Your goal: Filter the entries for the word "repository". Copy each line that has it.

=-=-=-=-=

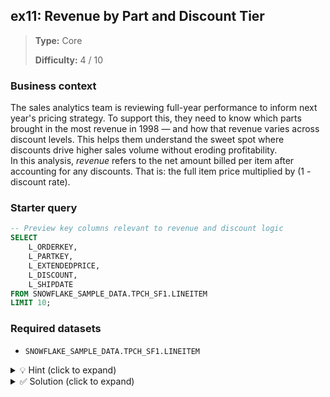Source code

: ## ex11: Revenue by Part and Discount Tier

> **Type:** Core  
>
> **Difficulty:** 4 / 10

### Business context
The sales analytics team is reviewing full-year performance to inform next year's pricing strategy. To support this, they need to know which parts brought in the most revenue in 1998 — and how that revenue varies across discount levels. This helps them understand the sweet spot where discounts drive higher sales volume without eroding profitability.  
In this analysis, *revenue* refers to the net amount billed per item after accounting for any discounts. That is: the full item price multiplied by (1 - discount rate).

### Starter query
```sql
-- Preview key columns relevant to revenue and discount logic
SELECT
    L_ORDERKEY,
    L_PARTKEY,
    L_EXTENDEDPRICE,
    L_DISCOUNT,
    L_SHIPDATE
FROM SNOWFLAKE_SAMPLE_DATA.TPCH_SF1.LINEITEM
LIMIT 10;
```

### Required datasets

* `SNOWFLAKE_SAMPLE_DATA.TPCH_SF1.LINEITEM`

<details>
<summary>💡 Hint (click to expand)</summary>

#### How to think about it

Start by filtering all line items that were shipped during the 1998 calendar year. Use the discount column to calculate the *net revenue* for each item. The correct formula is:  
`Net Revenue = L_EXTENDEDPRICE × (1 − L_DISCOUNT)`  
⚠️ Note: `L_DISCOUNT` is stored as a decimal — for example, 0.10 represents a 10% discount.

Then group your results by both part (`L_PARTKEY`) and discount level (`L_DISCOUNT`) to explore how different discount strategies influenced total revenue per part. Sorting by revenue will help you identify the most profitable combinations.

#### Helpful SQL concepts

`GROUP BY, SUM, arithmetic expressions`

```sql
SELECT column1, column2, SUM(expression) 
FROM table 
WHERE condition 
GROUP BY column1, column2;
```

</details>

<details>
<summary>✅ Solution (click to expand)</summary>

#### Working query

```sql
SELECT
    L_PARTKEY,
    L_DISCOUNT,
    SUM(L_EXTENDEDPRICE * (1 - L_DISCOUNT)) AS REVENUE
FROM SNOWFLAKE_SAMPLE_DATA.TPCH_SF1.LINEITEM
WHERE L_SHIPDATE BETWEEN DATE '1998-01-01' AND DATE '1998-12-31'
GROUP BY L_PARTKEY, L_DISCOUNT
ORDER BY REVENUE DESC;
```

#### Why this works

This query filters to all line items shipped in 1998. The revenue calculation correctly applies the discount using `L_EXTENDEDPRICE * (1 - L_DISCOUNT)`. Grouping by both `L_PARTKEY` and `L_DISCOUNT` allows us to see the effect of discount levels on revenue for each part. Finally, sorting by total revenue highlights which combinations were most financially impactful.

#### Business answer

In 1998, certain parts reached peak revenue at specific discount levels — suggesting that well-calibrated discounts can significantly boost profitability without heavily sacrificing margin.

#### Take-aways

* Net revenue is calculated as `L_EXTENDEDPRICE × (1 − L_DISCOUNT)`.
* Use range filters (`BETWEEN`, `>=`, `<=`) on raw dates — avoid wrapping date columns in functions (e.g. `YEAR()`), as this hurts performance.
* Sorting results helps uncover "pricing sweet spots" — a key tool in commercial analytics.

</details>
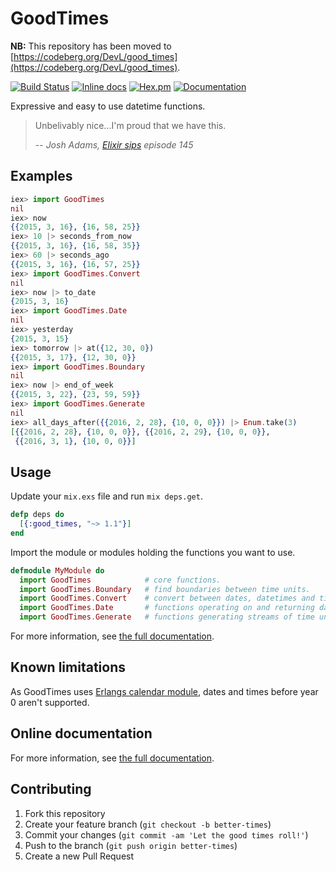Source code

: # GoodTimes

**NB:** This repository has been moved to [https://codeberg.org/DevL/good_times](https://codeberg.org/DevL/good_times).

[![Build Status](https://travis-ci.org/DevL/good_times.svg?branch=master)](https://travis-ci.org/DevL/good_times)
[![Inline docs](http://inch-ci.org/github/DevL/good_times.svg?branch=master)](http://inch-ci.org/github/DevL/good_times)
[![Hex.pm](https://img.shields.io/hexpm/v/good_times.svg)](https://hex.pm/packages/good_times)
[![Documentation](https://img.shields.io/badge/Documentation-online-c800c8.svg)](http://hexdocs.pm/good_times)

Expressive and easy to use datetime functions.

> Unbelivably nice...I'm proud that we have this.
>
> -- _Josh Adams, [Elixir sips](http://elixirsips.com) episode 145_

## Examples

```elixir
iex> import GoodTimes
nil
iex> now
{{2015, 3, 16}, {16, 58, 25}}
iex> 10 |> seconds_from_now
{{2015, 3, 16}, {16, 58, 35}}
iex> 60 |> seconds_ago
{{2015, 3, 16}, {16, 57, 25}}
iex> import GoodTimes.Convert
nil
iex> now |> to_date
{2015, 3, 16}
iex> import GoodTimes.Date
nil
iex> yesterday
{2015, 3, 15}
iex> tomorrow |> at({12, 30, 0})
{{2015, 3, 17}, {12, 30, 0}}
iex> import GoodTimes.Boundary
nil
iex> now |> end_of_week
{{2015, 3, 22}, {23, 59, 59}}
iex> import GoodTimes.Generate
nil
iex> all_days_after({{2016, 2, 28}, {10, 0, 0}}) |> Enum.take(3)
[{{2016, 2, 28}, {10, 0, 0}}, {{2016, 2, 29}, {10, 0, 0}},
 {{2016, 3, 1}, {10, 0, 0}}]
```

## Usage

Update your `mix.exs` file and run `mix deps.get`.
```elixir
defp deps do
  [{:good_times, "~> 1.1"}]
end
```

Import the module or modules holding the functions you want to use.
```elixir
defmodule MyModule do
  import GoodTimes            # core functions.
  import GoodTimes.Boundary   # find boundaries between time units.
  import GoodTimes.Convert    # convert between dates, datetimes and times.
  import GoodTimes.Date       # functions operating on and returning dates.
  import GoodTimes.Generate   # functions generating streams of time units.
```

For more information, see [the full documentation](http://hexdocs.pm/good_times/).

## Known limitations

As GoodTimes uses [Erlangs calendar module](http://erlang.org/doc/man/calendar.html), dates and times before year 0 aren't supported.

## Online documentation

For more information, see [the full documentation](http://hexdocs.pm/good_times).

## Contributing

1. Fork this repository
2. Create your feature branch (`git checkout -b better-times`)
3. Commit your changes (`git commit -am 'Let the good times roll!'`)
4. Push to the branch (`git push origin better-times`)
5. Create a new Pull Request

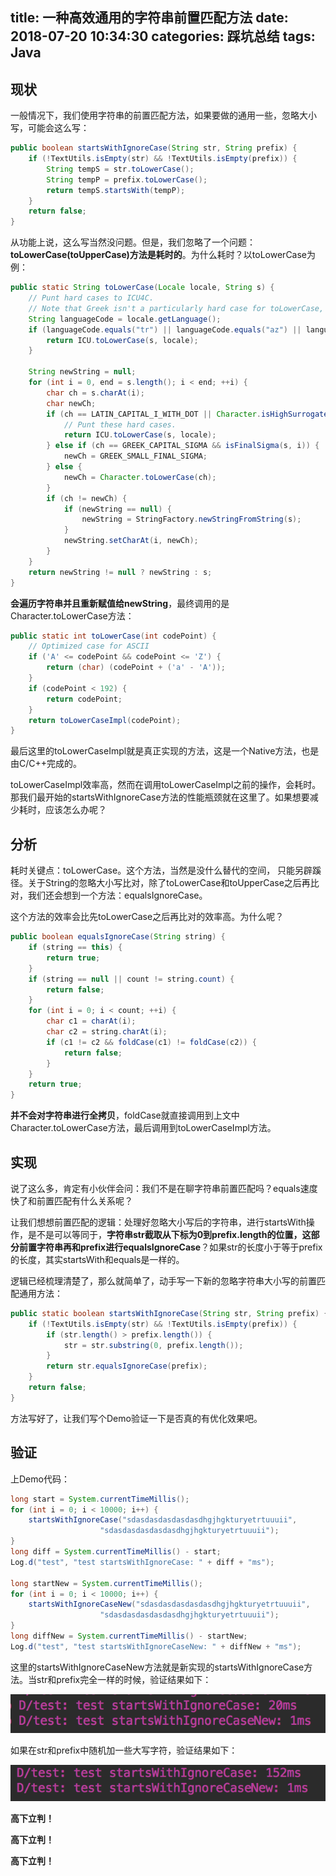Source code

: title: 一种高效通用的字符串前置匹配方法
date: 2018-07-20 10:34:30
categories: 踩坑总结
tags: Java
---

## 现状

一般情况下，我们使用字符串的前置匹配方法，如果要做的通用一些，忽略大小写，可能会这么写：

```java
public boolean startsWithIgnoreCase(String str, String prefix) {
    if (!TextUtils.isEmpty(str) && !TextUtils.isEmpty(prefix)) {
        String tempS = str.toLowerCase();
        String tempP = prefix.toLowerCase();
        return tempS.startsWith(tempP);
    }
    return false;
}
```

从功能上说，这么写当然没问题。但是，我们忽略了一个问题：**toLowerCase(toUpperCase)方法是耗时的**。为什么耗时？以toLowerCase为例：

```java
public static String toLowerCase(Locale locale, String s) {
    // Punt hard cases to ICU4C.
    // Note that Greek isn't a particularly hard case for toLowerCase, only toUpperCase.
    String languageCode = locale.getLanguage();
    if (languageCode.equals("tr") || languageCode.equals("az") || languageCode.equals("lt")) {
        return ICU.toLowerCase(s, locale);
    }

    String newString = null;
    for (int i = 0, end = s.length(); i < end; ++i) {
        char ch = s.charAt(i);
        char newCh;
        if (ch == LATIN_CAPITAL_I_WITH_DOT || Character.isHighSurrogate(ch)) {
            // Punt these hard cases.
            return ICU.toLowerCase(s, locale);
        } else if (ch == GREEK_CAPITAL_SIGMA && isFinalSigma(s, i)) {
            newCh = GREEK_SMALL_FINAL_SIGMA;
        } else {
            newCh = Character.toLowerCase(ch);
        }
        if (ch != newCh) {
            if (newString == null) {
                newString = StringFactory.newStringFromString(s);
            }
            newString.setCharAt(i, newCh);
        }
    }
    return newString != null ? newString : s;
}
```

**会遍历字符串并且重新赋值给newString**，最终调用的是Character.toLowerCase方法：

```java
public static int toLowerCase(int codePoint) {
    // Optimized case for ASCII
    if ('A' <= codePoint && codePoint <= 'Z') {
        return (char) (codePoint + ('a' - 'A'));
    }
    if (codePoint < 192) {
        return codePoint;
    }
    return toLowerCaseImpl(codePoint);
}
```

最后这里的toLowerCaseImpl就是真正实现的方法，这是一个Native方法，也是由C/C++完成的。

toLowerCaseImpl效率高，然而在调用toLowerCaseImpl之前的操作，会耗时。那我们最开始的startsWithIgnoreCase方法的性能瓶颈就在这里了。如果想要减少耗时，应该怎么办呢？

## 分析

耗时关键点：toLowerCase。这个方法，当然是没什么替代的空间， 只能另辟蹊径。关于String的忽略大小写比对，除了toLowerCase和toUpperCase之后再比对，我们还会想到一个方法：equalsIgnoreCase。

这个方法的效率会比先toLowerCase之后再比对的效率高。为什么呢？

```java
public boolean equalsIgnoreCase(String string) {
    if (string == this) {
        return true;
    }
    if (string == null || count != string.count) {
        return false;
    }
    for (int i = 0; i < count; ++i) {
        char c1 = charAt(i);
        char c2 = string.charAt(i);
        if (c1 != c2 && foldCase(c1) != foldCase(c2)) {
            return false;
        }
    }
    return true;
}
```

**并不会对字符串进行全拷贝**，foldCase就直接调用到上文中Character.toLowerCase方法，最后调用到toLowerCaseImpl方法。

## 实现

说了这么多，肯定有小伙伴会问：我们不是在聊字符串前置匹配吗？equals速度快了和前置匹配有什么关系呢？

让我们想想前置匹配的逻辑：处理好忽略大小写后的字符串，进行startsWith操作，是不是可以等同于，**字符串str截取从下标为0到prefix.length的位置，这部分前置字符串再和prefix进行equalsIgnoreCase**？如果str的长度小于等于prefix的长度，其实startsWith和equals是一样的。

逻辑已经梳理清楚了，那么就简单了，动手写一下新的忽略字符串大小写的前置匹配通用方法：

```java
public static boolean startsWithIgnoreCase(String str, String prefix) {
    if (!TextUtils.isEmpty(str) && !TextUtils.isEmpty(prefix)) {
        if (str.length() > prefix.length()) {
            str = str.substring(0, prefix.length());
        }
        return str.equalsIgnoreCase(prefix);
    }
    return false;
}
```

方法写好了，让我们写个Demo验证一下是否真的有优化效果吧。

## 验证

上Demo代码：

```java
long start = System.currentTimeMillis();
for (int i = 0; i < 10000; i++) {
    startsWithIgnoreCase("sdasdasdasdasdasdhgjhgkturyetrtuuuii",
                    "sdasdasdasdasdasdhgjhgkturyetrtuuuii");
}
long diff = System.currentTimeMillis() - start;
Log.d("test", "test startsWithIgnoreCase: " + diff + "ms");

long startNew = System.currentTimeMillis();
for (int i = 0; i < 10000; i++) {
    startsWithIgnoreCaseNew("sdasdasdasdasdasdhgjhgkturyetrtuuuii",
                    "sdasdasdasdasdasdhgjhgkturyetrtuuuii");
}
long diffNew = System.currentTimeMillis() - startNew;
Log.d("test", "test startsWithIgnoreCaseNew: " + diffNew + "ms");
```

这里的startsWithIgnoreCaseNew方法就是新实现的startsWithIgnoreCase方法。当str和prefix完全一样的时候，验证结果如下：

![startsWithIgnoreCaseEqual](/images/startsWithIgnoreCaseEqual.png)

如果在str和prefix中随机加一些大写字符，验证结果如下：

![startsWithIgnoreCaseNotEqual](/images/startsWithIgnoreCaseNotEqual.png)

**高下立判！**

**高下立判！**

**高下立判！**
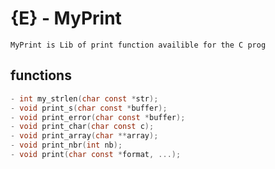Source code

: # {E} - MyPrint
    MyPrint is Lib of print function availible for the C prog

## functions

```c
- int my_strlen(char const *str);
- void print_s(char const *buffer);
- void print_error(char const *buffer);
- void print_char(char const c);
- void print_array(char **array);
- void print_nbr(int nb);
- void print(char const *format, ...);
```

=-=-=-=-=

Exercise solution:
**NB:** This repository has been moved to [https://codeberg.org/DevL/good_times](https://codeberg.org/DevL/good_times).
1. Fork this repository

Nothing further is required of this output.